Zu Gesicht bekommen hat Wehrlein bis zu sieben Meter lange Salzwasserkrokodile, harmlose Sandtiegerhaie, bis zu 16 Kilo schwere Kaiserpinguine, mit einem Metalldetektor ausgestattete Fuchshaie und Dickbauchseepferdchen, bei denen ein üppiger Bauch die Männchen attraktiv macht - aber das nur am Rande.
Obwohl er aus Perth - von der Westküste des Kontinents - stammt, hat Daniel Ricciardo sein Heimspiel ins Herz geschlossen: "Es wird nie langweilig", sagt der Red-Bull-Star. "Melbourne ist cool, wenn die Sonne scheint. Alle sind euphorisch, es sind immer Autos auf der Strecke. Heute Morgen hat mich ein V10-Doppelsitzer geweckt."
Apropos Sonnenschein: Mit dem beginnen laut Romain Grosjean auch die meisten Runden im Albert Park. "Auf dem Weg zu Kurve eins strahlt einem immer die Sonne in die Augen", sagt der Franzose vor dem Hintergrund europafreundlicher Startzeiten am späten Nachmittag in Australien. Er mag die Strcke dennoch: "Eine meiner Lieblinge."
Über die Passage zu Beginn sagt Haas-Teamkollege Esteban Gutierrez: "Du musst schnell reagieren. Man geht auf das Gas und das Heck bricht aus, was ein tolles Gefühl ist." Force-India-Pilot Sergio Perez ist nach der Winterpause gewarnt: "Du kannst es dir auf der Strecke nicht leisten, eingerostet zu sein. Fehler verzeiht die Bahn nicht."

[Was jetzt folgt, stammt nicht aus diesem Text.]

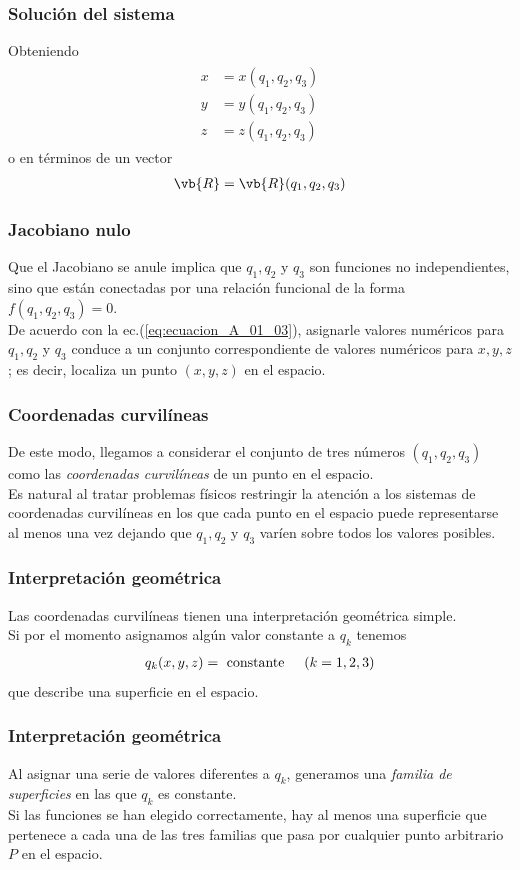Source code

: \begin{frame}
\frametitle{Solución del sistema}
Obteniendo
\begin{align}
\begin{aligned}
x &= x (q_{1}, q_{2}, q_ {3}) \\
y &= y (q_{1}, q_{2}, q_ {3}) \\
z &= z (q_{1}, q_{2}, q_ {3})
\end{aligned}
\label{eq:ecuacion_A_01_03}    
\end{align}
o en términos de un vector
\begin{align*}
\vb{R} = \vb{R} (q_{1}, q_{2}, q_{3})
\end{align*}
\end{frame}
\begin{frame}
\frametitle{Jacobiano nulo}
Que el Jacobiano se anule implica que $q_{1}, q_{2}$ y $q_{3}$ son funciones no independientes, sino que están conectadas por una relación funcional de la forma $f (q_{1}, q_{2}, q_{3}) = 0$.
\\
\bigskip
De acuerdo con la ec.(\ref{eq:ecuacion_A_01_03}), asignarle valores numéricos para $q_{1}, q_{2}$ y $q_{3}$ conduce a un conjunto correspondiente de valores numéricos para $x, y, z$; es decir, localiza un punto $(x, y, z)$ en el espacio.
\end{frame}
\begin{frame}
\frametitle{Coordenadas curvilíneas}
De este modo, llegamos a considerar el conjunto de tres números $(q_{1}, q_{2}, q_{3})$ como las \emph{coordenadas curvilíneas} de un punto en el espacio.
\\
\bigskip
Es natural al tratar problemas físicos restringir la atención a los sistemas de coordenadas curvilíneas en los que cada punto en el espacio puede representarse al menos una vez dejando que $q_{1}, q_{2}$ y $q_{3}$ varíen sobre todos los valores posibles.
\end{frame}
\begin{frame}
\frametitle{Interpretación geométrica}
Las coordenadas curvilíneas tienen una interpretación geométrica simple.
\\
\bigskip
\pause
Si por el momento asignamos algún valor constante a $q_{k}$ tenemos
\begin{align*}
q_{k} (x, y, z) = \mbox{ constante} \hspace{0.5cm} (k = 1, 2, 3)
\end{align*}
que describe una superficie en el espacio.
\end{frame}
\begin{frame}
\frametitle{Interpretación geométrica}
Al asignar una serie de valores diferentes a $q_{k}$, generamos una \emph{familia de superficies} en las que $q_{k}$ es constante.
 \\
 \bigskip
Si las funciones se han elegido correctamente, hay al menos una superficie que pertenece a cada una de las tres familias que pasa por cualquier punto arbitrario $P$ en el espacio.
\end{frame}
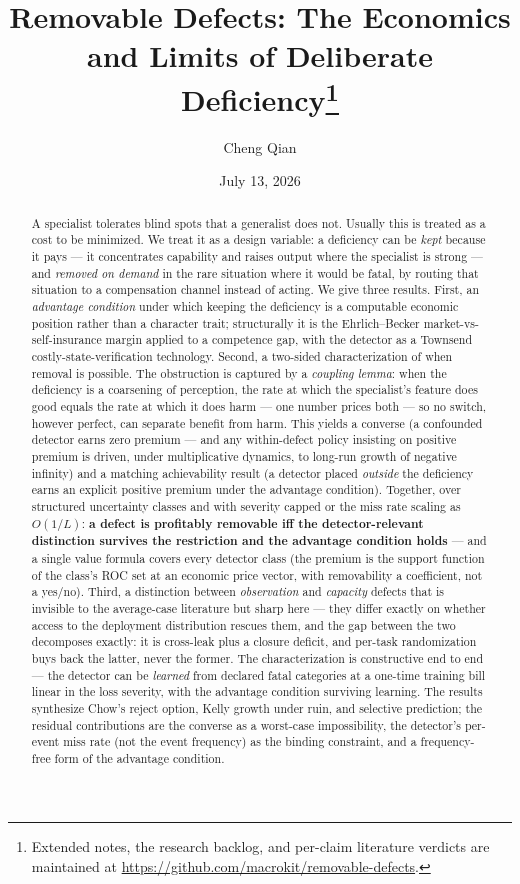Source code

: \documentclass[11pt]{article}
\title{Removable Defects: The Economics and Limits of Deliberate
  Deficiency\thanks{Extended notes, the research backlog, and per-claim
  literature verdicts are maintained at
  \url{https://github.com/macrokit/removable-defects}.}}
\author{Cheng Qian}
\date{July 13, 2026}
\theoremstyle{plain}
\theoremstyle{definition}
\begin{document}
\maketitle

\begin{abstract}
A specialist tolerates blind spots that a generalist does not. Usually this is
treated as a cost to be minimized. We treat it as a design variable: a
deficiency can be \emph{kept} because it pays --- it concentrates capability and
raises output where the specialist is strong --- and \emph{removed on demand} in the
rare situation where it would be fatal, by routing that situation to a
compensation channel instead of acting. We give three results. First, an
\emph{advantage condition} under which keeping the deficiency is a computable
economic position rather than a character trait; structurally it is the
Ehrlich--Becker market-vs-self-insurance margin applied to a competence gap,
with the detector as a Townsend costly-state-verification technology. Second,
a two-sided characterization of when removal is possible. The obstruction is
captured by a \emph{coupling lemma}: when the deficiency is a coarsening of
perception, the rate at which the specialist's feature does good equals the
rate at which it does harm --- one number prices both --- so no switch, however perfect, can separate
benefit from harm. This yields a converse (a confounded detector earns zero
premium --- and any within-defect policy insisting on positive premium is
driven, under multiplicative dynamics, to long-run growth of negative
infinity) and a matching achievability result (a detector placed
\emph{outside} the deficiency earns an explicit positive premium under the
advantage condition). Together, over structured uncertainty classes and with
severity capped or the miss rate scaling as $O(1/L)$: \textbf{a defect is
profitably removable iff the
detector-relevant distinction survives the restriction and the advantage
condition holds} --- and a single value formula covers every detector class
(the premium is the support function of the class's ROC set at an economic
price vector, with removability a coefficient, not a yes/no). Third, a
distinction between \emph{observation} and \emph{capacity} defects that is invisible to
the average-case literature but sharp here --- they differ exactly on whether
access to the deployment distribution rescues them, and the gap between the
two decomposes exactly: it is cross-leak plus a closure deficit, and per-task
randomization buys back the latter, never the former. The characterization is
constructive end to end --- the detector can be \emph{learned} from declared fatal
categories at a one-time training bill linear in the loss severity, with the
advantage condition surviving learning. The results synthesize Chow's reject
option, Kelly growth under ruin, and selective prediction; the residual
contributions are the converse as a worst-case impossibility, the detector's
per-event miss rate (not the event frequency) as the binding constraint, and
a frequency-free form of the advantage condition.
\end{abstract}
\end{document}
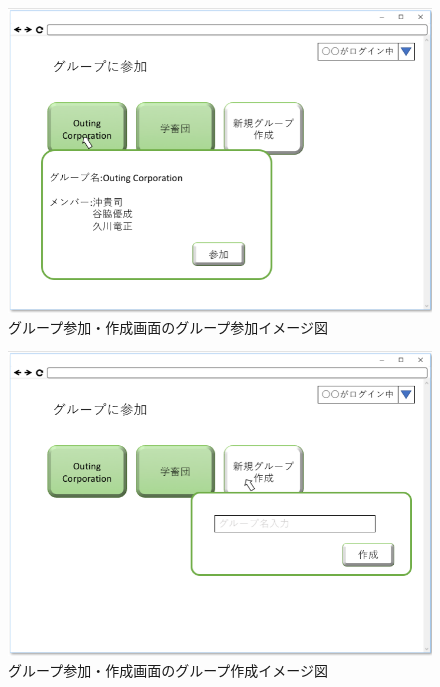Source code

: \begin{figure}[htbp]
  \begin{center}
    \includegraphics[width=0.8\linewidth,clip]{./img/26.png}
    \caption{グループ参加・作成画面のグループ参加イメージ図}\label{fig:26}
  \end{center}
\end{figure}

\begin{figure}[htbp]
  \begin{center}
    \includegraphics[width=0.8\linewidth,clip]{./img/27.png}
    \caption{グループ参加・作成画面のグループ作成イメージ図}\label{fig:27}
  \end{center}
\end{figure}


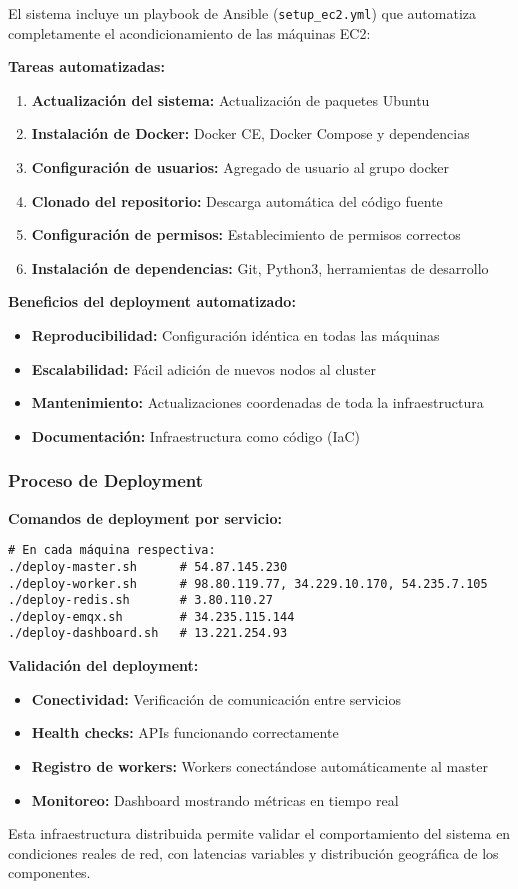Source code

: El sistema incluye un playbook de Ansible (\texttt{setup\_ec2.yml}) que automatiza completamente el acondicionamiento de las máquinas EC2:

\textbf{Tareas automatizadas:}
\begin{enumerate}
    \item \textbf{Actualización del sistema:} Actualización de paquetes Ubuntu
    \item \textbf{Instalación de Docker:} Docker CE, Docker Compose y dependencias
    \item \textbf{Configuración de usuarios:} Agregado de usuario al grupo docker
    \item \textbf{Clonado del repositorio:} Descarga automática del código fuente
    \item \textbf{Configuración de permisos:} Establecimiento de permisos correctos
    \item \textbf{Instalación de dependencias:} Git, Python3, herramientas de desarrollo
\end{enumerate}

\textbf{Beneficios del deployment automatizado:}
\begin{itemize}
    \item \textbf{Reproducibilidad:} Configuración idéntica en todas las máquinas
    \item \textbf{Escalabilidad:} Fácil adición de nuevos nodos al cluster
    \item \textbf{Mantenimiento:} Actualizaciones coordenadas de toda la infraestructura
    \item \textbf{Documentación:} Infraestructura como código (IaC)
\end{itemize}

\subsubsection{Proceso de Deployment}

\textbf{Comandos de deployment por servicio:}
\begin{verbatim}
# En cada máquina respectiva:
./deploy-master.sh      # 54.87.145.230
./deploy-worker.sh      # 98.80.119.77, 34.229.10.170, 54.235.7.105
./deploy-redis.sh       # 3.80.110.27
./deploy-emqx.sh        # 34.235.115.144
./deploy-dashboard.sh   # 13.221.254.93
\end{verbatim}

\textbf{Validación del deployment:}
\begin{itemize}
    \item \textbf{Conectividad:} Verificación de comunicación entre servicios
    \item \textbf{Health checks:} APIs funcionando correctamente
    \item \textbf{Registro de workers:} Workers conectándose automáticamente al master
    \item \textbf{Monitoreo:} Dashboard mostrando métricas en tiempo real
\end{itemize}

Esta infraestructura distribuida permite validar el comportamiento del sistema en condiciones reales de red, con latencias variables y distribución geográfica de los componentes.
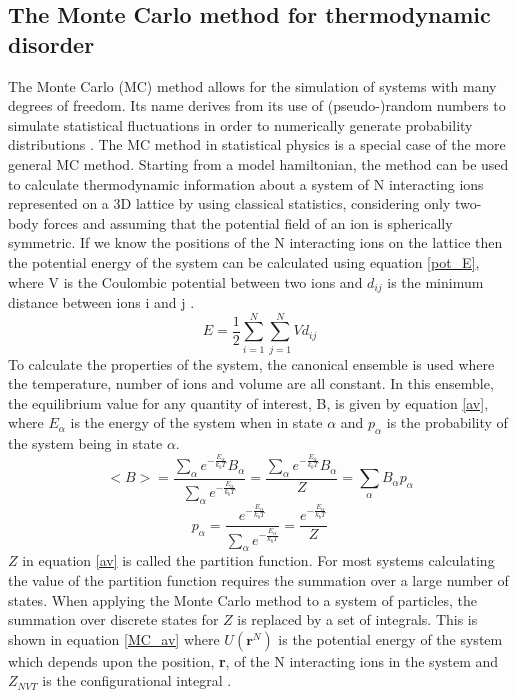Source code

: \documentclass[11pt, twoside]{report}
\begin{document}
\subsection{The Monte Carlo method for thermodynamic disorder}
The Monte Carlo (MC) method allows for the simulation of systems with many degrees of freedom. Its name derives from its use of (pseudo-)random numbers to simulate statistical fluctuations in order to numerically generate probability distributions \cite{MC3}.
The MC method in statistical physics is a special case of the more general MC method.
Starting from a model hamiltonian, the method can be used to calculate thermodynamic information about a system of N interacting ions represented on a 3D lattice by using classical statistics, considering only two-body forces and assuming that the potential field of an ion is spherically symmetric. If we know the positions of the N interacting ions on the lattice then the potential energy of the system can be calculated using equation \ref{pot_E}, where V is the Coulombic potential between two ions and $d_{ij}$ is the minimum distance between ions i and j \cite{Metropolis}.
\begin{equation}\label{pot_E}
E = \frac{1}{2} \sum_{i=1}^N \sum_{j=1}^N V d_{ij}
\end{equation}
To calculate the properties of the system, the canonical ensemble is used where the temperature, number of ions and volume are all constant. In this ensemble, the equilibrium value for any quantity of interest, B, is given by equation \ref{av}, where $E_\alpha$ is the energy of the system when in state $\alpha$ and $p_\alpha$ is the probability of the system being in state $\alpha$.
\begin{equation}\label{av}
<B> = \frac{ \sum_\alpha e^{-\frac{E_\alpha}{k_bT}} B_\alpha}{ \sum_\alpha e^{-\frac{E_\alpha}{k_bT}}} = \frac{ \sum_\alpha e^{-\frac{E_\alpha}{k_bT}} B_\alpha}{Z} = \sum_\alpha B_\alpha p_\alpha
\end{equation}
\begin{equation}\label{prob}
p_\alpha = \frac{  e^{-\frac{E_\alpha}{k_bT}} }{ \sum_{\alpha} e^{-\frac{E_\alpha}{k_bT}}} =\frac{  e^{-\frac{E_\alpha}{k_bT}} }{Z}
\end{equation}
$Z$ in equation \ref{av} is called the partition function. For most systems calculating the value of the partition function requires the summation over a large number of states. When applying the Monte Carlo method to a system of particles, the summation over discrete states for $Z$ is replaced by a set of integrals. This is shown in equation \ref{MC_av} where $U(\mathbf{r}^N)$ is the potential energy of the system which depends upon the position, \textbf{r}, of the N interacting ions in the system and $Z_{NVT}$ is the configurational integral \cite{Lesar3}.
\end{document}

Einen durstigen Motor überigens auch nicht: Melbourne ist trotz eines Vollgasanteils von nur 61 Prozent die Bahn mit dem dritthöchsten Spritverbrauch im Kalender (nach Monza und Mexiko-Stadt). Die vielen Beschleunigungsmanöver aus langen Ecken fressen Benzin.
Genügend Zeit für einen Seitenblick hat Max Verstappen. "In Kurve zehn sieht man die Fans, die dort auf dem Rasen sitzen. Sie sind so leidenschaftlich und es freut einen, das zu sehen", so der Toro-Rosso-Youngster. "Und es lässt sich auch noch etwas von der wunderschönen Stadt erkennen."
Doch wo lässt sich überholen? "Immer schwierig", findet Perez. "Die besten Stellen sind die Kurven drei und 13." Nico Hülkenberg verweist darauf, dass bei der zweiten Möglichkeiten eine gelungene Fahrt durch die Highspeed-Schikane zuvor nötig ist: "Da lässt sich Zeit gutmachen oder richtig viel einbüßen."
Das Wetter im australischen Sommer ist übrigens ein unsicherer Verbündeter. Obwohl es richtig heiß werden kann, regnet es in Melbourne öfters und die Luftfeuchtigkeit steigt rapide an.